The union advocated for ARP money to support a host of meaningful changes to support students and educators, including:
- Hired 28 Academic Support Specialists (1 per school building) for learning loss and/or enrichment
- Hired an additional 6 full-time school nurses.
- Hired additional language arts and math teachers at every secondary school to lower class sizes in core classes and provide targeted support for students experiencing learning loss in those subject areas.
- Funded summer school in 2021 for every 1st grader who was non-proficient in math or reading, with summer school slots open for non-proficient students from different grade levels as space allowed.
- Funded a summer 2021 “Boost” Program at every junior high and every high school for 2 weeks to offer social/emotional learning and academic success skills coaching to rising 7th & 8th graders in junior highs and rising 9th & 10th graders in high schools to build a culture of academic, leadership and social-emotional skills.
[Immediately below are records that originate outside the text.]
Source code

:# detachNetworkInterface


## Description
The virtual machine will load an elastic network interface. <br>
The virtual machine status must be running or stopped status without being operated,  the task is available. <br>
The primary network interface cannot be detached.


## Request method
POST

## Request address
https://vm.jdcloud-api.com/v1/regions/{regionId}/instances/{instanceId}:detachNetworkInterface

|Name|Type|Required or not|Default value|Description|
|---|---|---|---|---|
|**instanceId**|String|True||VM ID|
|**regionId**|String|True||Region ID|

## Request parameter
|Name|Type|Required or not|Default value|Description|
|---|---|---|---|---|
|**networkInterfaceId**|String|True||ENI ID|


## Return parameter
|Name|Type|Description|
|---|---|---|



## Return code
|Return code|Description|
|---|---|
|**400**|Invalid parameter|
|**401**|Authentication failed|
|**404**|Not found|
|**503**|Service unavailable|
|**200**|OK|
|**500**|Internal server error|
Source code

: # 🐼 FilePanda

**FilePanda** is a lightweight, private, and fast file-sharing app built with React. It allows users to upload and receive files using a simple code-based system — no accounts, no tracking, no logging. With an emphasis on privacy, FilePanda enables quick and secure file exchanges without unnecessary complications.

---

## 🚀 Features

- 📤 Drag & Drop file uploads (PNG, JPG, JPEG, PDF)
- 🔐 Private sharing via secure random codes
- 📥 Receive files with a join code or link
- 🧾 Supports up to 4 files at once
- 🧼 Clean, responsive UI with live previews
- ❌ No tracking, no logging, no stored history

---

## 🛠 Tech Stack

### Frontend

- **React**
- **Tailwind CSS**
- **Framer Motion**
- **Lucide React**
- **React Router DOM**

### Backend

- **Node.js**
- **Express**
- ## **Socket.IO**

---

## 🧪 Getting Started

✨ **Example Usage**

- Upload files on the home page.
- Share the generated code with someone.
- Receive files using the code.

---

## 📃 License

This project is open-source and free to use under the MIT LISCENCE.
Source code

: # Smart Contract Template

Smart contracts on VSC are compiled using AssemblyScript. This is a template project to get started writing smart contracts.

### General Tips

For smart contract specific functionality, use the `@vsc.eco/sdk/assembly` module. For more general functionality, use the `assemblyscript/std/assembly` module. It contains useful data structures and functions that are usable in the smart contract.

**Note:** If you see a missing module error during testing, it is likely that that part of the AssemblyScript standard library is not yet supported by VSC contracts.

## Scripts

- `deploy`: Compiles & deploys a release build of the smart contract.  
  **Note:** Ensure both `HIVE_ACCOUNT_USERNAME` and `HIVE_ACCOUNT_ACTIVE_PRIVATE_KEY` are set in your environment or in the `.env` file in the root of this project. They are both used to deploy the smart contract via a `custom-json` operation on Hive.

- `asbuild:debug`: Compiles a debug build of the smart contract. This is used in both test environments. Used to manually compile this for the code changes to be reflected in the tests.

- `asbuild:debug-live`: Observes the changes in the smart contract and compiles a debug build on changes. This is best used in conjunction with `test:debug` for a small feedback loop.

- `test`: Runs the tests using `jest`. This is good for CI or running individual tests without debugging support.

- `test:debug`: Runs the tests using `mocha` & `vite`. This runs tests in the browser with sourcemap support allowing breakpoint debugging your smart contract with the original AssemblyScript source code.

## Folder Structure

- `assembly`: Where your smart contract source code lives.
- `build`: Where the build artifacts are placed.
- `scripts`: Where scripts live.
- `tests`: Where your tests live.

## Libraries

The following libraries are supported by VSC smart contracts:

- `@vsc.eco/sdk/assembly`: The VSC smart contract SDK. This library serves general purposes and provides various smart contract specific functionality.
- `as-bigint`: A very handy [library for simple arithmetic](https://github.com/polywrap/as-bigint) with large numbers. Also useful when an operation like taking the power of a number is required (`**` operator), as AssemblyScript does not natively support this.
- Created and funded a Restorative Justice Coordinator position to help the district implement the RJ portions of the comprehensive DEI plan.
- Worked with the existing Teacher-Leadership Program to create Equity Ambassador to help the district implement its comprehensive Diversity, Equity, and Inclusion plan
As part of her tour, NEA President Pringle has visited California and Kentucky as well as Pennsylvania, New Jersey, and New York before heading to the Midwest, with stops in Iowa, Michigan, and Wisconsin. Later this fall, she will visit the southwest.